*PROBLEM DETAILS:* List each line of the data that holds the string "grain".
(Beginning of EXTRACTED MATERIAL)
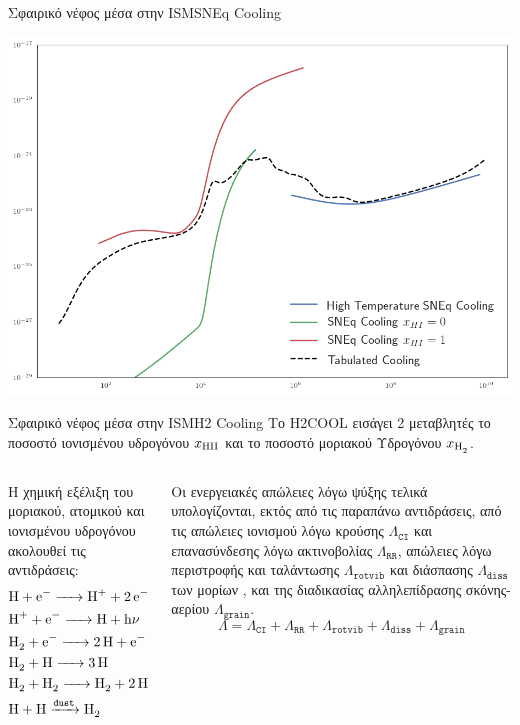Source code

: \documentclass{beamer}
\begin{document}
\begin{frame}{Σφαιρικό νέφος μέσα στην ISM}{SNEq Cooling}
	
\begin{center}
	\includegraphics[width=0.85\linewidth]{../Document/DataImages/SNEQcooling-function}
\end{center}
\end{frame}

\begin{frame}{Σφαιρικό νέφος μέσα στην ISM}{Η2 Cooling}
	Το H2COOL εισάγει 2  μεταβλητές το ποσοστό ιονισμένου υδρογόνου $x_{\ce{HII}}$ και το ποσοστό μοριακού Υδρογόνου $x_{\ce{H2}}$.
	\begin{columns}
	Η χημική εξέλιξη του μοριακού, ατομικού και ιονισμένου υδρογόνου ακολουθεί τις αντιδράσεις:
		\begin{align}
		&\ce{H + e^- -> H^+ + 2e^-} \\
		&\ce{H^+ + e^- -> H + h\nu}\\
		&\ce{H_2 + e^- -> 2H + e^-} \\
		&\ce{H_2 + H -> 3H}\\
		&\ce{H_2 + H_2 -> H_2 + 2H} \\
		&\ce{H + H ->[\mathtt{dust}] H_2}
		\end{align}
	
		Οι ενεργειακές απώλειες λόγω ψύξης τελικά υπολογίζονται, εκτός από τις παραπάνω αντιδράσεις, από τις απώλειες ιονισμού λόγω κρούσης $\Lambda _{\mathtt{CI}}$ και επανασύνδεσης λόγω ακτινοβολίας $\Lambda _{\mathtt{RR}}$, απώλειες λόγω περιστροφής και ταλάντωσης $\Lambda _{\mathtt{rotvib}}$ και διάσπασης  $\Lambda _{\mathtt{diss}}$ των μορίων , και της διαδικασίας αλληλεπίδρασης σκόνης-αερίου $\Lambda _{\mathtt{grain}}$.
		\begin{equation}
		\Lambda = \Lambda _{\mathtt{CI}} + \Lambda _{\mathtt{RR}} +\Lambda _{\mathtt{rotvib}} + \Lambda _{\mathtt{diss}} + \Lambda _{\mathtt{grain}}
		\end{equation}
	\end{columns}
\end{frame}
\end{document}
(End of EXTRACTED MATERIAL)
*THE COMPLETED TASK:*
		Οι ενεργειακές απώλειες λόγω ψύξης τελικά υπολογίζονται, εκτός από τις παραπάνω αντιδράσεις, από τις απώλειες ιονισμού λόγω κρούσης $\Lambda _{\mathtt{CI}}$ και επανασύνδεσης λόγω ακτινοβολίας $\Lambda _{\mathtt{RR}}$, απώλειες λόγω περιστροφής και ταλάντωσης $\Lambda _{\mathtt{rotvib}}$ και διάσπασης  $\Lambda _{\mathtt{diss}}$ των μορίων , και της διαδικασίας αλληλεπίδρασης σκόνης-αερίου $\Lambda _{\mathtt{grain}}$.
		\Lambda = \Lambda _{\mathtt{CI}} + \Lambda _{\mathtt{RR}} +\Lambda _{\mathtt{rotvib}} + \Lambda _{\mathtt{diss}} + \Lambda _{\mathtt{grain}}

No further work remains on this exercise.